Return, from the data that follows, each line that holds the word "theme".
□ □ □ □
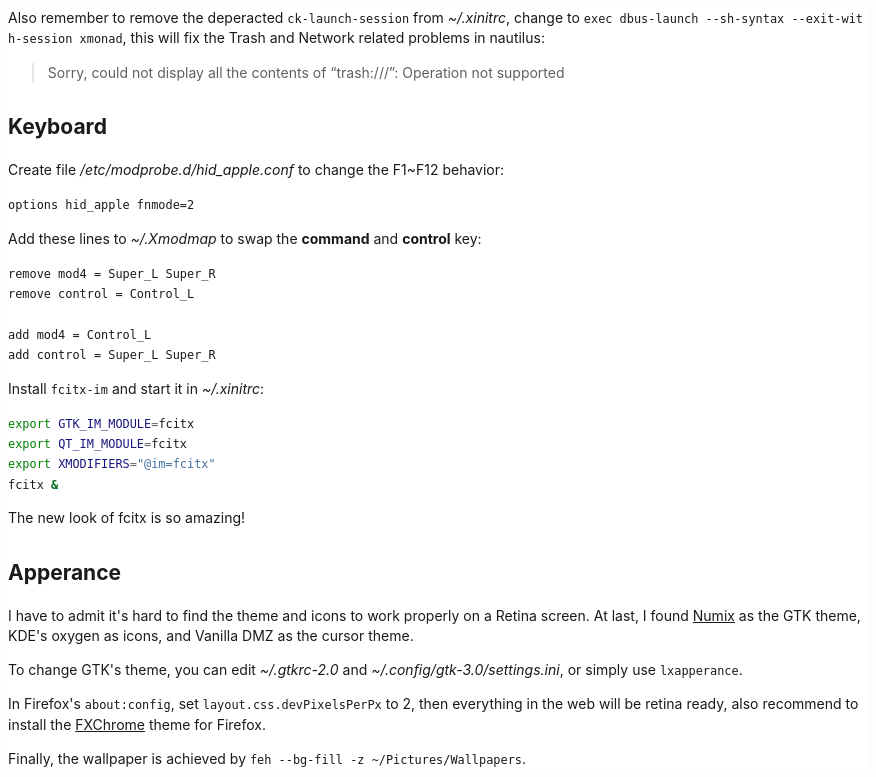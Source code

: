 Also remember to remove the deperacted `ck-launch-session` from _~/.xinitrc_, change to `exec dbus-launch --sh-syntax --exit-with-session xmonad`, this will fix the Trash and Network related problems in nautilus:

> Sorry, could not display all the contents of “trash:///”: Operation not supported


Keyboard
--------

Create file _/etc/modprobe.d/hid_apple.conf_ to change the F1~F12 behavior:

```
options hid_apple fnmode=2
```

Add these lines to _~/.Xmodmap_ to swap the __command__ and __control__ key:

```
remove mod4 = Super_L Super_R
remove control = Control_L

add mod4 = Control_L
add control = Super_L Super_R
```

Install `fcitx-im` and start it in _~/.xinitrc_:

```bash
export GTK_IM_MODULE=fcitx
export QT_IM_MODULE=fcitx
export XMODIFIERS="@im=fcitx"
fcitx &
```

The new look of fcitx is so amazing!


Apperance
---------

I have to admit it's hard to find the theme and icons to work properly on a Retina screen. At last, I found [Numix](https://github.com/shimmerproject/Numix) as the GTK theme, KDE's oxygen as icons, and Vanilla DMZ as the cursor theme.

To change GTK's theme, you can edit _~/.gtkrc-2.0_ and _~/.config/gtk-3.0/settings.ini_, or simply use `lxapperance`.

In Firefox's `about:config`, set `layout.css.devPixelsPerPx` to 2, then everything in the web will be retina ready, also recommend to install the [FXChrome](https://addons.mozilla.org/en-us/firefox/addon/fxchrome/) theme for Firefox.

Finally, the wallpaper is achieved by `feh --bg-fill -z ~/Pictures/Wallpapers`.
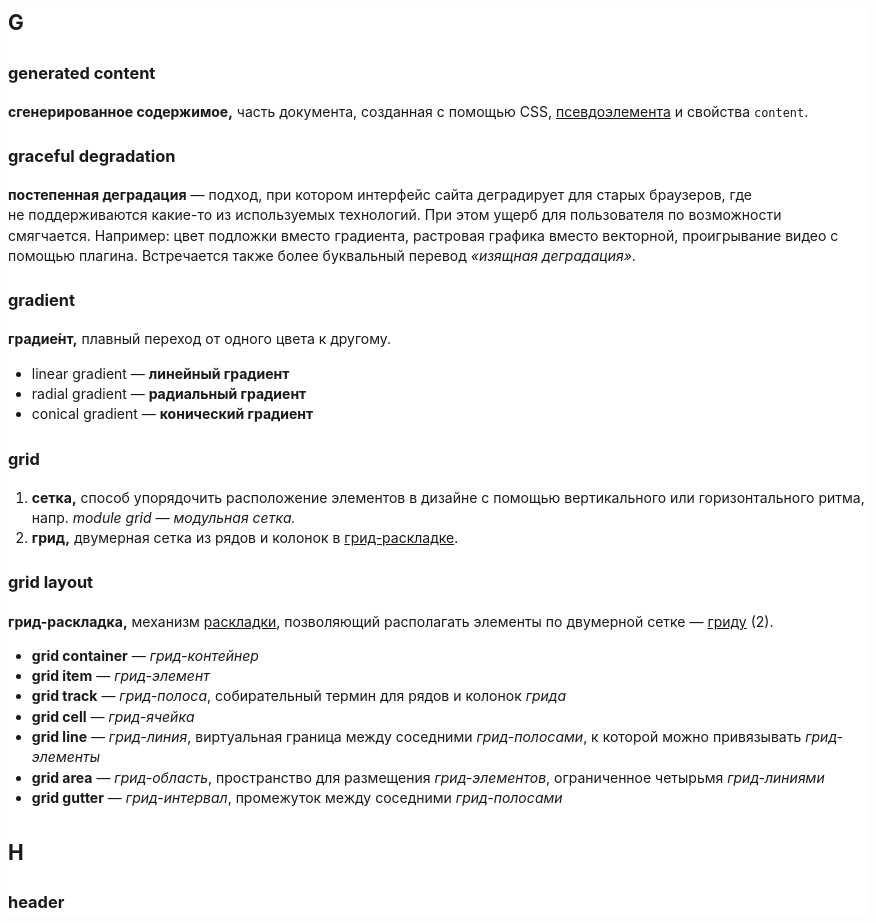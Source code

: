 ## G

### generated content

**сгенерированное содержимое,** часть документа, созданная с помощью CSS,
[псевдоэлемента](#pseudo-element) и свойства `content`.

### graceful degradation

**постепенная деградация** — подход, при котором интерфейс сайта деградирует для
старых браузеров, где не поддерживаются какие-то из используемых технологий. При
этом ущерб для пользователя по возможности смягчается. Например: цвет подложки
вместо градиента, растровая графика вместо векторной, проигрывание видео с
помощью плагина. Встречается также более буквальный перевод _«изящная
деградация»_.

### gradient

**градие́нт,** плавный переход от одного цвета к другому.

- linear gradient — **линейный градиент**
- radial gradient — **радиальный градиент**
- conical gradient — **конический градиент**

### grid

1. **сетка,** способ упорядочить расположение элементов в дизайне с помощью
   вертикального или горизонтального ритма, напр. _module grid — модульная
   сетка._
2. **грид,** двумерная сетка из рядов и колонок в
   [грид-раскладке](#grid-layout).

### **grid layout**

**грид-раскладка,** механизм [раскладки](#layout), позволяющий располагать
элементы по двумерной сетке — [гриду](#grid) (2).

- **grid container** — _грид-контейнер_
- **grid item** — _грид-элемент_
- **grid track** — _грид-полоса_, собирательный термин для рядов и колонок
  _грида_
- **grid cell** — _грид-ячейка_
- **grid line** — _грид-линия_, виртуальная граница между соседними
  _грид-полосами_, к которой можно привязывать _грид-элементы_
- **grid area** — _грид-область_, пространство для размещения _грид-элементов_,
  ограниченное четырьмя _грид-линиями_
- **grid gutter** — _грид-интервал_, промежуток между соседними _грид-полосами_

## H

### header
□ □ □ □
YOUR RESPONSE =>
I have to admit it's hard to find the theme and icons to work properly on a Retina screen. At last, I found [Numix](https://github.com/shimmerproject/Numix) as the GTK theme, KDE's oxygen as icons, and Vanilla DMZ as the cursor theme.
To change GTK's theme, you can edit _~/.gtkrc-2.0_ and _~/.config/gtk-3.0/settings.ini_, or simply use `lxapperance`.
In Firefox's `about:config`, set `layout.css.devPixelsPerPx` to 2, then everything in the web will be retina ready, also recommend to install the [FXChrome](https://addons.mozilla.org/en-us/firefox/addon/fxchrome/) theme for Firefox.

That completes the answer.